The MEV wheels will be a bit too small.. Think of tjets as 1:72 and AFX/Tyco as 1:64. Vincent sells wheels for tyco/tomy that are equally nice, but I haven't found a US based seller yet. They do pop up on the bay almost weekly and the seller does 3 wheelset lots, Tjets with all tires needed, Tomy/Tyco with the front tires. Whether these will fit AFX and Xtraction I've yet to determine.. I do wish someone would sell all varieties of Vincents here in the states.. MEV, I believe, only carries the Tjet sizes..


----------



## slotnewbie69 (Dec 3, 2008)

PD2!i had to ream out my tomy hubs before they would fit on a tjet axle,so i imagine you would have to find scale specific wheels,as suggested by scman...my reaming job ended up off kilter,so i went with an afx axle and just releived the bearing points in the chassis slightly,and it worked great!i also like tjet silis on afx rims they fit tight and true.


----------



## PD2 (Feb 27, 2003)

Thanks slotcarman and slotnewbie! I appreciate the guidance and additional information! Most of what I was thinking of were some T-Jet's and AW X-T's, but was curious of the fit on the Tomy's and what not.
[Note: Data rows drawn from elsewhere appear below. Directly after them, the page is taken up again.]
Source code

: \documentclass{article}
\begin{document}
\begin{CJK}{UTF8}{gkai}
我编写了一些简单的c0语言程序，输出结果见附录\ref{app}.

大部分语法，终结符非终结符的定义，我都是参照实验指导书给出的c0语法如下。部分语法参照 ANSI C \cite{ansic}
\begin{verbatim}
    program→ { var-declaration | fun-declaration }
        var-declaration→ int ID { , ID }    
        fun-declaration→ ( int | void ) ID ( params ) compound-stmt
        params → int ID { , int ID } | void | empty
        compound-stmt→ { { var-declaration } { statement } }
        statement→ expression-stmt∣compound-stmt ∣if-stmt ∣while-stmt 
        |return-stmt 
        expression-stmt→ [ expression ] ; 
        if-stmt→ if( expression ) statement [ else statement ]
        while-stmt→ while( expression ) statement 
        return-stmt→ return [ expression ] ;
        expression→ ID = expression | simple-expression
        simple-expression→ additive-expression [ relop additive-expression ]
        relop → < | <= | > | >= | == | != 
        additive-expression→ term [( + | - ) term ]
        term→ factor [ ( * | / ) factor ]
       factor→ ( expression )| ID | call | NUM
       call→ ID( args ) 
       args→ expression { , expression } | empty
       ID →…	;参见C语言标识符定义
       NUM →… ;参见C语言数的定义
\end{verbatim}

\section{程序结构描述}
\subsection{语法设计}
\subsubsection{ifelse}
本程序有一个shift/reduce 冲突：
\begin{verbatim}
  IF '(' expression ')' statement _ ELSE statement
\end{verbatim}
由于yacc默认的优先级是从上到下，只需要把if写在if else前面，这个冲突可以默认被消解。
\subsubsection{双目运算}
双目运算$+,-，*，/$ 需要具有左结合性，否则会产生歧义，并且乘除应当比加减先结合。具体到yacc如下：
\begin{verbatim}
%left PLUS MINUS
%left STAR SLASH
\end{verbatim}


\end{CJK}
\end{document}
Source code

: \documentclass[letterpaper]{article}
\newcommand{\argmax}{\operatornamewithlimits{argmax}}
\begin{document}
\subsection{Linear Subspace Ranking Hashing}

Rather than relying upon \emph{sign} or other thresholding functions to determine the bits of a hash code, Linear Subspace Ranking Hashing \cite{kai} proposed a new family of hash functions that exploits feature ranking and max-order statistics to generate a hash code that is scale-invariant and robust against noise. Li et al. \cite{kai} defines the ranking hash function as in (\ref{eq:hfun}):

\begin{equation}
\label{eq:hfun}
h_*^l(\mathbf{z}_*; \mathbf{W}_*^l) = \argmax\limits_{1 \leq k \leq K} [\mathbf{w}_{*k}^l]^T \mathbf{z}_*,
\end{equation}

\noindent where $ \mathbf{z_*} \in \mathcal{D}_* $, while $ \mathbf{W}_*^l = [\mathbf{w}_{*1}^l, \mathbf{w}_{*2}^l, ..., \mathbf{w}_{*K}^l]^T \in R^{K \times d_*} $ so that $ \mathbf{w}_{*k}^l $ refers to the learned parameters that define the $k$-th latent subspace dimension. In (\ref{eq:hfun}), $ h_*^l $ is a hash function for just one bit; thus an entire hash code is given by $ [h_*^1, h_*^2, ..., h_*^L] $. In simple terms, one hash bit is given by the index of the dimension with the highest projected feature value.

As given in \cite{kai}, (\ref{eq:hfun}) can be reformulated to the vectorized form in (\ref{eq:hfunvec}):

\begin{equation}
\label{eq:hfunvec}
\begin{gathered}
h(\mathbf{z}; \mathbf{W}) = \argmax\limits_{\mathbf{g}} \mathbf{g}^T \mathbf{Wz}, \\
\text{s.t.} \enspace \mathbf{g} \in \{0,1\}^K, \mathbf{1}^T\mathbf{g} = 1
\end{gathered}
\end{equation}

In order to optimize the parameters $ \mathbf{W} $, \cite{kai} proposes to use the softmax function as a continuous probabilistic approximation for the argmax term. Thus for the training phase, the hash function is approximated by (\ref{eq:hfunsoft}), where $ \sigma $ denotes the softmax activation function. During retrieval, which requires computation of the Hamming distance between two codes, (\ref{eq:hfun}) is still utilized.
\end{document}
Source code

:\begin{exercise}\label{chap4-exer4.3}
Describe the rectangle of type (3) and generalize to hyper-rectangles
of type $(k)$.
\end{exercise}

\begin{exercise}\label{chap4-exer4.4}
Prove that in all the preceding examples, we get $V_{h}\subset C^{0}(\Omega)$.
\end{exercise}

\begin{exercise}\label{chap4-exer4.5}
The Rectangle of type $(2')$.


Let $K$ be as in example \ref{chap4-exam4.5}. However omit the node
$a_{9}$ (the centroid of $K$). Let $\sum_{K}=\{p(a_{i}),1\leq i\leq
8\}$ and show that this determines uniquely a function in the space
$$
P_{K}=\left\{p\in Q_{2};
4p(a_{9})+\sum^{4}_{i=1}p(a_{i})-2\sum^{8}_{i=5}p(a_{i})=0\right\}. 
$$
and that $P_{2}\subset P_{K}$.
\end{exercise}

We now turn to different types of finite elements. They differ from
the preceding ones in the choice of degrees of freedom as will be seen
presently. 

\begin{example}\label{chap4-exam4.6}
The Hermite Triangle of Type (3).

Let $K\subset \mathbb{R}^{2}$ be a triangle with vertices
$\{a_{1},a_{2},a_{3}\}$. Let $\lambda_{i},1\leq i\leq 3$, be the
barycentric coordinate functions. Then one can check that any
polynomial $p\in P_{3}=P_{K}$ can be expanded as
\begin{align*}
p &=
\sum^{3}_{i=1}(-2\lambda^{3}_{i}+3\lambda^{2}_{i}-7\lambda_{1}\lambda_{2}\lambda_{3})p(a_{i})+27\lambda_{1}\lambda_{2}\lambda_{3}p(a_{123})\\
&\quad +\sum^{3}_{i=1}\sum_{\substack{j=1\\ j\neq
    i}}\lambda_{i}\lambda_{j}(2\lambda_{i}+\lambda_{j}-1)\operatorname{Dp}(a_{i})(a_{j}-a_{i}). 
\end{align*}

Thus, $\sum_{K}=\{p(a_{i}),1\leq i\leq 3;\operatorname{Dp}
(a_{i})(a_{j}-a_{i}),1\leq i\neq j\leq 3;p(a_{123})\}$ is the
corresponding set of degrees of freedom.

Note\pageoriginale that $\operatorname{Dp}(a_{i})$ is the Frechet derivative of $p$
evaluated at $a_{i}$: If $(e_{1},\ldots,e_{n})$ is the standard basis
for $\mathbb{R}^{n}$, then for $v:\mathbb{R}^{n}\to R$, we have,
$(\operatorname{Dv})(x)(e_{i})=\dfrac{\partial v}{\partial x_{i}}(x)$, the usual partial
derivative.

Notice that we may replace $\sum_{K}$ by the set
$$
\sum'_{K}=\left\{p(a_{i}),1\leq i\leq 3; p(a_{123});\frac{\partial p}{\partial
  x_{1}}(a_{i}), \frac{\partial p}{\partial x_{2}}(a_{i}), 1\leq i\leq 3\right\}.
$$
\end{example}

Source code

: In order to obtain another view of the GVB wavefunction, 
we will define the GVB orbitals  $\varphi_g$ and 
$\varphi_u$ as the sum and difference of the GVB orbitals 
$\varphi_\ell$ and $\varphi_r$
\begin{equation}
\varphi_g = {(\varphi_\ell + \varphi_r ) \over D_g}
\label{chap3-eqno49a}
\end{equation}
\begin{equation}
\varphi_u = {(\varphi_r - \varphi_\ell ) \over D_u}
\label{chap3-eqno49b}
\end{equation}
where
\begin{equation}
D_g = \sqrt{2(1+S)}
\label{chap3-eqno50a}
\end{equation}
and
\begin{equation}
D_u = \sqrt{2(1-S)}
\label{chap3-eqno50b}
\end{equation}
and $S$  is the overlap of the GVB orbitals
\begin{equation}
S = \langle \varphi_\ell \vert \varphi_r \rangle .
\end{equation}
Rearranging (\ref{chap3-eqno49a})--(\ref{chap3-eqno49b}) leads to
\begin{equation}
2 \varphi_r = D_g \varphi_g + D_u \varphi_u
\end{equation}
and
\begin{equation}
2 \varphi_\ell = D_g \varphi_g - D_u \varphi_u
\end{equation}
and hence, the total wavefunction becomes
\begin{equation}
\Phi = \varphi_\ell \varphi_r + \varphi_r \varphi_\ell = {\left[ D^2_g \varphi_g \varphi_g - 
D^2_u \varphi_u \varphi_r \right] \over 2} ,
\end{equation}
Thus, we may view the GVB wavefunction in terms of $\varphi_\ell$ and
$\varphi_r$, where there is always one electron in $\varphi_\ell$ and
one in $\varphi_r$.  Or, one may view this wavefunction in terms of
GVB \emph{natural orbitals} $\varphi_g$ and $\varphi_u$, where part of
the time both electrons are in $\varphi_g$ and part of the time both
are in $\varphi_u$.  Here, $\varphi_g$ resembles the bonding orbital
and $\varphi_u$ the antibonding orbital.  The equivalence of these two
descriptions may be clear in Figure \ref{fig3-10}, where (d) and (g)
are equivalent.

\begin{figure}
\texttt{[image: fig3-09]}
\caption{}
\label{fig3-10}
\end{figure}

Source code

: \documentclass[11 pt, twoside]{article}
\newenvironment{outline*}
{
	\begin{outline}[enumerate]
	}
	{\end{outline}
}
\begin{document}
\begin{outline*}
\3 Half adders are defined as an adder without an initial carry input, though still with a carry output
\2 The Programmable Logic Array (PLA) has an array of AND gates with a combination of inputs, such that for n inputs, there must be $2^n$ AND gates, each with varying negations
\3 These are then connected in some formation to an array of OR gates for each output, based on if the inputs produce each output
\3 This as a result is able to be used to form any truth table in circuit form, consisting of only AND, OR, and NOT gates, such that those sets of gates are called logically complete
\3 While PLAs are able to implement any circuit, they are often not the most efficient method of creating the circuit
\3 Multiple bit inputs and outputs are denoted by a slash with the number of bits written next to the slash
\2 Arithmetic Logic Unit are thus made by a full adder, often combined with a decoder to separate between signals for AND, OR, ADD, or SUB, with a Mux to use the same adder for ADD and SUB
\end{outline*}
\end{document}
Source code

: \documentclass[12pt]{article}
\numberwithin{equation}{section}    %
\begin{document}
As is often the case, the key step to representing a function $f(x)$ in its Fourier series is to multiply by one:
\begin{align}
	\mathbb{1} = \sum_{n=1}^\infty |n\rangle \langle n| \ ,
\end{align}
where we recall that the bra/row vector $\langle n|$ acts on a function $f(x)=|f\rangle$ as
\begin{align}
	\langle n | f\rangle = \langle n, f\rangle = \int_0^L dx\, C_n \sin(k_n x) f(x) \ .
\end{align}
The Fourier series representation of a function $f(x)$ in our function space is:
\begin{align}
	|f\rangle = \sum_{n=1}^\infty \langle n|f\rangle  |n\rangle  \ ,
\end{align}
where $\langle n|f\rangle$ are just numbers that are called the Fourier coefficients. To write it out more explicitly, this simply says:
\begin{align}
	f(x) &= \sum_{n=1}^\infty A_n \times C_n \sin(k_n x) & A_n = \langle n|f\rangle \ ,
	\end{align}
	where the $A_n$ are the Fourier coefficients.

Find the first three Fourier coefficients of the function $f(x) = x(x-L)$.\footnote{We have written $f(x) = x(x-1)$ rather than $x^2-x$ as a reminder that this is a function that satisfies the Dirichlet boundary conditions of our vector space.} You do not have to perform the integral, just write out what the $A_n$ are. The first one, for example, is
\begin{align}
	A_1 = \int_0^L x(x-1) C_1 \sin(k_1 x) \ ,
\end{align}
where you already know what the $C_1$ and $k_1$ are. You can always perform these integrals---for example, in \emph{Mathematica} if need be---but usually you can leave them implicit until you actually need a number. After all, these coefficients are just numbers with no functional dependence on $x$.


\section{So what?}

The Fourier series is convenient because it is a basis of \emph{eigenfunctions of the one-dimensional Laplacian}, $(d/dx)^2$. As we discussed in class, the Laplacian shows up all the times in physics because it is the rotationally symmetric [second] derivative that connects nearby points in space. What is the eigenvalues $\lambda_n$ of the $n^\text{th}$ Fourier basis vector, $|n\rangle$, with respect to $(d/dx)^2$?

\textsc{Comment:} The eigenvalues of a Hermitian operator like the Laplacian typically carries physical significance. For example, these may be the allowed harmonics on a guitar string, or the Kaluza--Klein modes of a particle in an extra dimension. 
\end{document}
Thanks again for the education!
PD2:thumbsup:


----------



## TJETDRAGRACER (Jan 25, 2008)

*Just added Two more Custom's to my fleet*

I added a (Blue metallic 68' AW El Camino) and a (Blue 69' Nova) with MEV Rims ~ Also ~ MEV's Color guild for body's and rim's. ~ The El Camino was a 2 stock Aurora Axel swap (4)std. t-jet size rim's.


----------



## win43 (Aug 28, 2006)

PD2 said:


> Thanks for the additional information and for entertaining my question here TJETDRAGRACER! I think I understand now. I was just looking at some of my cars it did not look like the simple pull off and press a new set of wheels on. It looks like the wheels are on an axle that looks like the end is capped and not able to pull off. Like I said, I never tried it because I did not want to mess up my cars. HAHA!
> 
> Thanks for the input on the tires too! I appreciate all of the info!
> 
> PD2:thumbsup:


http://cgi.ebay.com/AURORA-T-JET-AF...5|66:2|65:12|39:1|240:1318|301:1|293:1|294:50

This is what I use to pull my wheels off. I know it says GEAR puller, but it works on tjet wheels it can also be used on most AFX wheels.


----------



## slotnewbie69 (Dec 3, 2008)

hee hee and me with my needlenose pliers and flathead screwdrivers...gotta get some tools!


----------



## tomhocars (Oct 19, 2005)

Mike Vitale,the man behind MEV will be at Bob Beers Super Bowl show.He always has wheels with him and all those great.I hope he's got some new drag cars for me.Well do you Mike. Tom Stumpf


----------



## PD2 (Feb 27, 2003)

win43 said:


> http://cgi.ebay.com/AURORA-T-JET-AFX-HO-SLOT-CAR-PINION-GEAR-PULLER_W0QQitemZ140295624745QQcmdZViewItemQQptZSlot_Cars?hash=item140295624745&_trksid=p3286.c0.m14&_trkparms=72%3A1205%7C66%3A2%7C65%3A12%7C39%3A1%7C240%3A1318%7C301%3A1%7C293%3A1%7C294%3A50
> 
> This is what I use to pull my wheels off. I know it says GEAR puller, but it works on tjet wheels it can also be used on most AFX wheels.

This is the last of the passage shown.